Afficher l'image d'origine            Il est bizarre que ces mots : " auteur " et " autorité " paraissent avoir la même racine. Personne, dans un théâtre, n'a moins d'importance que l'auteur de la pièce... Il semble toujours qu'on l'ait fait venir là, parce qu'il fallait un auteur, comme il faut un pompier de service, ou un sergent de ville à la location. Les artistes s'adressent quelquefois à lui pour avoir un mot de sortie, parce que leur scène finit mal. Une petite soubrette lui demande de la faire revenir au troisième acte, ou un acteur de second plans, qui voudrait être libre de bonne heure, désire, au contraire, qu'on lui coupe ses deux mots du " trois ", afin de ne pas être obligé d'attendre la fin. Mais les grosses légumes de la maison directeur et artistes en vedette, ne tolèrent l'auteur parmi eux que s'il se montre soumis, doux et plein de réserve. Quand la pièce a du succès, on le félicite de sa chance. Mais on ne pense pas qu'il ait rien fait pour ça.

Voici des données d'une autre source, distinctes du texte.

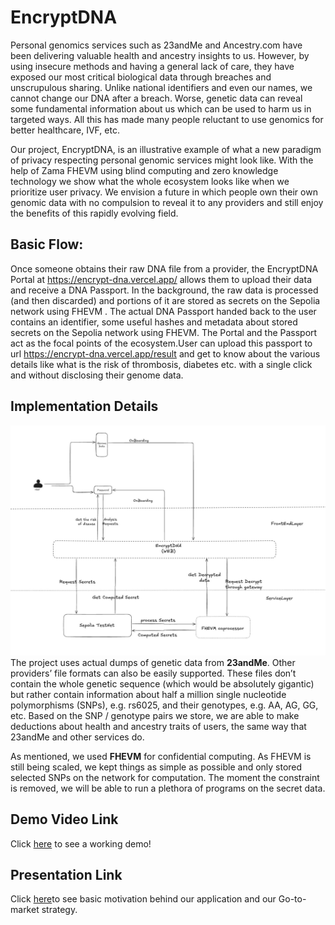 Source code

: # EncryptDNA
Personal genomics services such as 23andMe and Ancestry.com have been delivering valuable health and ancestry insights to us. However, by using insecure methods and having a general lack of care, they have exposed our most critical biological data through breaches and unscrupulous sharing. Unlike national identifiers and even our names, we cannot change our DNA after a breach. Worse, genetic data can reveal some fundamental information about us which can be used to harm us in targeted ways. All this has made many people reluctant to use genomics for better healthcare, IVF, etc.

Our project, EncryptDNA, is an illustrative example of what a new paradigm of privacy respecting personal genomic services might look like. With the help of Zama FHEVM using blind computing and zero knowledge technology we show what the whole ecosystem looks like when we prioritize user privacy. We envision a future in which people own their own genomic data with no compulsion to reveal it to any providers and still enjoy the benefits of this rapidly evolving field.

## Basic Flow:
Once someone obtains their raw DNA file from a provider, the EncryptDNA Portal at https://encrypt-dna.vercel.app/ allows them to upload their data and receive a DNA Passport. In the background, the raw data is processed (and then discarded) and portions of it are stored as secrets on the Sepolia network using FHEVM . The actual DNA Passport handed back to the user contains an identifier, some useful hashes and metadata about stored secrets on the Sepolia network using FHEVM. The Portal and the Passport act as the focal points of the ecosystem.User can upload this passport to url https://encrypt-dna.vercel.app/result and get to know about the various details like what is the risk of thrombosis, diabetes etc. with a single click and without disclosing their genome data.

## Implementation Details
![App Architecture](./src/assets/architecture.jpeg)
The project uses actual dumps of genetic data from **23andMe**. Other providers’ file formats can also be easily supported. These files don’t contain the whole genetic sequence (which would be absolutely gigantic) but rather contain information about half a million single nucleotide polymorphisms (SNPs), e.g. rs6025, and their genotypes, e.g. AA, AG, GG, etc. Based on the SNP / genotype pairs we store, we are able to make deductions about health and ancestry traits of users, the same way that 23andMe and other services do.

As mentioned, we used **FHEVM** for confidential computing. As FHEVM is still being scaled, we kept things as simple as possible and only stored selected SNPs on the network for computation. The moment the constraint is removed, we will be able to run a plethora of programs on the secret data.

## Demo Video Link
Click [here](https://www.loom.com/share/54b09e46543d4cf3b81b245e9f5d3186?sid=b49d1343-753c-4ad4-9fa4-2147cb774593) to see a working demo!

## Presentation Link
Click [here](https://www.canva.com/design/DAGZWgTL90o/sUj0Kg-rF7b-Y_nomW6aVQ/edit?utm_content=DAGZWgTL90o&utm_campaign=designshare&utm_medium=link2&utm_source=sharebutton)to see basic motivation behind our application and our Go-to-market strategy.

            Un jour, tout arrive, un vaudeville d'un auteur que je connais remporta, à la répétition générale, un succès marqué. Or on n'y avait pas cru dans la maison. A la lecture aux artistes, le " un " avait beaucoup porté ; les " mots " avaient fait rire. Le " deux " tout en situation avait semblé très morne, surtout au directeur.

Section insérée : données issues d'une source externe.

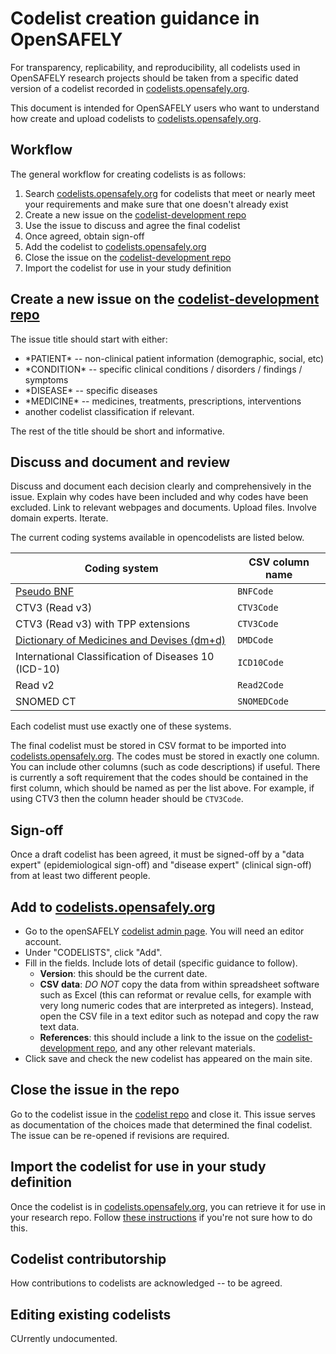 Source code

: # Codelist creation guidance in OpenSAFELY

For transparency, replicability, and reproducibility, all codelists used in OpenSAFELY research projects should be taken from a specific dated version of a codelist recorded in [codelists.opensafely.org](https://codelists.opensafely.org). 

This document is intended for OpenSAFELY users who want to understand how create and upload codelists to [codelists.opensafely.org](https://codelists.opensafely.org).

## Workflow

The general workflow for creating codelists is as follows:

1. Search [codelists.opensafely.org](https://codelists.opensafely.org) for codelists that meet or nearly meet your requirements and make sure that one doesn't already exist
2. Create a new issue on the [codelist-development repo](https://github.com/opensafely/codelist-development)
3. Use the issue to discuss and agree the final codelist
4. Once agreed, obtain sign-off
5. Add the codelist to [codelists.opensafely.org](https://codelists.opensafely.org)
6. Close the issue on the [codelist-development repo](https://github.com/opensafely/codelist-development)
7. Import the codelist for use in your study definition



## Create a new issue on the [codelist-development repo](https://github.com/opensafely/codelist-development)

The issue title should start with either: 

* \*PATIENT\* -- non-clinical patient information (demographic, social, etc)
* \*CONDITION\* -- specific clinical conditions / disorders / findings / symptoms
* \*DISEASE\* -- specific diseases
* \*MEDICINE\* -- medicines, treatments, prescriptions, interventions
* another codelist classification if relevant. 

<!--are these appropriate classifications? disease versus condition is a notoriously poorly-understood distinction. what about symptoms, disorders, etc. does it matter?</font>-->

The rest of the title should be short and informative. 

## Discuss and document and review

Discuss and document each decision clearly and comprehensively in the issue. Explain why codes have been included and why codes have been excluded. Link to relevant webpages and documents. Upload files. Involve domain experts. Iterate.

The current coding systems available in opencodelists are listed below. 

| Coding system  | CSV column name |
| ---- | ---- |
| [Pseudo BNF](https://ebmdatalab.net/prescribing-data-bnf-codes/)  | `BNFCode`  |
| CTV3 (Read v3)  | `CTV3Code`  |
| CTV3 (Read v3) with TPP extensions  | `CTV3Code`  |
| [Dictionary of Medicines and Devises (dm+d)](https://ebmdatalab.net/what-is-the-dmd-the-nhs-dictionary-of-medicines-and-devices/)  | `DMDCode`  |
| International Classification of Diseases 10 (ICD-10)  | `ICD10Code`  |
| Read v2  | `Read2Code`  |
| SNOMED CT  | `SNOMEDCode`  |


Each codelist must use exactly one of these systems. 

The final codelist must be stored in CSV format to be imported into [codelists.opensafely.org](https://codelists.opensafely.org). The codes must be stored in exactly one column. You can include other columns (such as code descriptions) if useful. There is currently a soft requirement that the codes should be contained in the first column, which should be named as per the list above. For example, if using CTV3 then the column header should be `CTV3Code`. 

## Sign-off

Once a draft codelist has been agreed, it must be signed-off by a "data expert" (epidemiological sign-off) and "disease expert" (clinical sign-off) from at least two different people. 


## Add to [codelists.opensafely.org](https://codelists.opensafely.org)

* Go to the openSAFELY [codelist admin page](https://codelists.opensafely.org/admin). You will need an editor account.
* Under "CODELISTS", click "Add".
* Fill in the fields. Include lots of detail (specific guidance to follow).
	* **Version**: this should be the current date.
	* **CSV data**: _DO NOT_ copy the data from within spreadsheet software such as Excel (this can reformat or revalue cells, for example with very long numeric codes that are interpreted as integers). Instead, open the CSV file in a text editor such as notepad and copy the raw text data.
	* **References**: this should include a link to the issue on the [codelist-development repo](https://github.com/opensafely/codelist-development), and any other relevant materials.
* Click save and check the new codelist has appeared on the main site.

## Close the issue in the repo

Go to the codelist issue in the [codelist repo](https://github.com/opensafely/codelist-development) and close it. This issue serves as documentation of the choices made that determined the final codelist. The issue can be re-opened if revisions are required.

## Import the codelist for use in your study definition

Once the codelist is in [codelists.opensafely.org](https://codelists.opensafely.org), you can retrieve it for use in your research repo. Follow [these instructions](https://github.com/opensafely/documentation/blob/new-onboarding/Onboarding%20analysts.md#add-the-relevant-codelist-and-commit) if you're not sure how to do this.

## Codelist contributorship

How contributions to codelists are acknowledged -- to be agreed.

## Editing existing codelists

CUrrently undocumented.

            Le premier acte, à la générale, porta gentiment, sans excès. Mais le second acte fut un long éclat de rire. La pièce eut un très beau départ, fit le maximum tous les soirs, et pas mal de location d'avance.
            A une des premières représentations, le directeur et l'auteur se trouvaient sur la scène derrière un portant. C'était pendant le deuxième acte, et l'on entendait d'énormes vagues de rire se soulever dans la salle...

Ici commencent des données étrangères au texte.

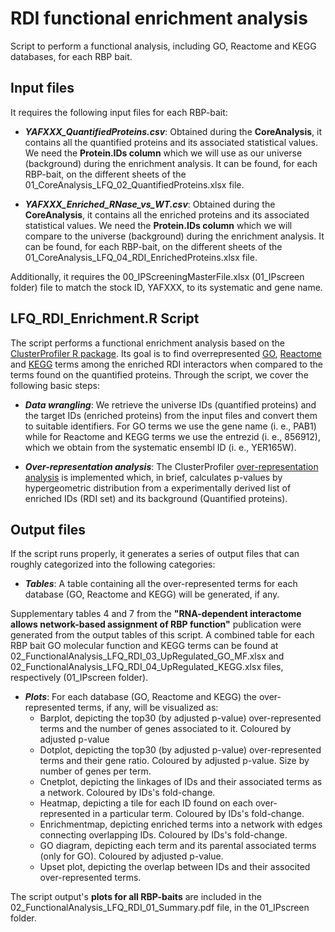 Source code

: # RDI functional enrichment analysis

Script to perform a functional analysis, including GO, Reactome and KEGG databases, for each RBP bait.

## Input files

It requires the following input files for each RBP-bait:

- **_YAFXXX_QuantifiedProteins.csv_**:  Obtained during the **CoreAnalysis**, it contains all the quantified proteins and its associated statistical values. We need the **Protein.IDs column** which we will use as our universe (background) during the enrichment analysis. It can be found, for each RBP-bait, on the different sheets of the 01_CoreAnalysis_LFQ_02_QuantifiedProteins.xlsx file. 

- **_YAFXXX_Enriched_RNase_vs_WT.csv_**:  Obtained during the **CoreAnalysis**, it contains all the enriched proteins and its associated statistical values. We need the **Protein.IDs column** which we will compare to the universe (background) during the enrichment analysis. It can be found, for each RBP-bait, on the different sheets of the 01_CoreAnalysis_LFQ_04_RDI_EnrichedProteins.xlsx file.

Additionally, it requires the 00_IPScreeningMasterFile.xlsx (01_IPscreen folder) file to match the stock ID, YAFXXX, to its systematic and gene name. 

## LFQ_RDI_Enrichment.R Script

The script performs a functional enrichment analysis based on the [ClusterProfiler R package](https://yulab-smu.top/biomedical-knowledge-mining-book/index.html). Its goal is to find overrepresented [GO](http://geneontology.org/), [Reactome](https://reactome.org/) and [KEGG](https://www.genome.jp/kegg/) terms among the enriched RDI interactors when compared to the terms found on the quantified proteins. Through the script, we cover the following basic steps:

- **_Data wrangling_**: We retrieve the universe IDs (quantified proteins) and the target IDs (enriched proteins) from the input files and convert them to suitable identifiers. For GO terms we use the gene name (i. e., PAB1) while for Reactome and KEGG terms we use the entrezid (i. e., 856912), which we obtain from the systematic ensembl ID (i. e., YER165W).

- **_Over-representation analysis_**: The ClusterProfiler [over-representation analysis](https://yulab-smu.top/biomedical-knowledge-mining-book/enrichment-overview.html) is implemented which, in brief, calculates p-values by hypergeometric distribution from a experimentally derived list of enriched IDs (RDI set) and its background (Quantified proteins).

## Output files

If the script runs properly, it generates a series of output files that can roughly categorized into the following categories:

- **_Tables_**: A table containing all the over-represented terms for each database (GO, Reactome and KEGG) will be generated, if any. 

Supplementary tables 4 and 7 from the **"RNA-dependent interactome allows network-based assignment of RBP function"** publication were generated from the output tables of this script. A combined table for each RBP bait GO molecular function and KEGG terms can be found at 02_FunctionalAnalysis_LFQ_RDI_03_UpRegulated_GO_MF.xlsx and  02_FunctionalAnalysis_LFQ_RDI_04_UpRegulated_KEGG.xlsx files, respectively (01_IPscreen folder).

- **_Plots_**: For each database (GO, Reactome and KEGG) the over-represented terms, if any, will be visualized as:
  - Barplot, depicting the top30 (by adjusted p-value) over-represented terms and the number of genes associated to it. Coloured by adjusted p-value
  - Dotplot, depicting the top30 (by adjusted p-value) over-represented terms and their gene ratio. Coloured by adjusted p-value. Size by number of genes per term.
  - Cnetplot, depicting the linkages of IDs and their associated terms as a network. Coloured by IDs's fold-change.
  - Heatmap, depicting a tile for each ID found on each over-represented in a particular term. Coloured by IDs's fold-change.
  - Enrichmentmap, depicting enriched terms into a network with edges connecting overlapping IDs. Coloured by IDs's fold-change.
  - GO diagram, depicting each term and its parental associated terms (only for GO). Coloured by adjusted p-value.
  - Upset plot, depicting the overlap between IDs and their associted over-represented terms. 

The script output's **plots for all RBP-baits** are included in the 02_FunctionalAnalysis_LFQ_RDI_01_Summary.pdf file, in the 01_IPscreen folder.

            - Voilà, dit agressivement le directeur à l'auteur, voilà où le public s'amuse !...
            Et il ajouta avec mépris :
            - Ce n'est pas à vos " mots " du premier acte.
            Et l'auteur, très confus, dut penser que si le second acte amusait autant les gens, c'était sans que lui l'eût prévu ; et il se dit très humblement que son succès était produit en dehors de ses intentions, comme un cataclysme...


                                                     
                                                                                    Tristan Bernard
                                                          ( in Auteurs Acteurs Spectateurs )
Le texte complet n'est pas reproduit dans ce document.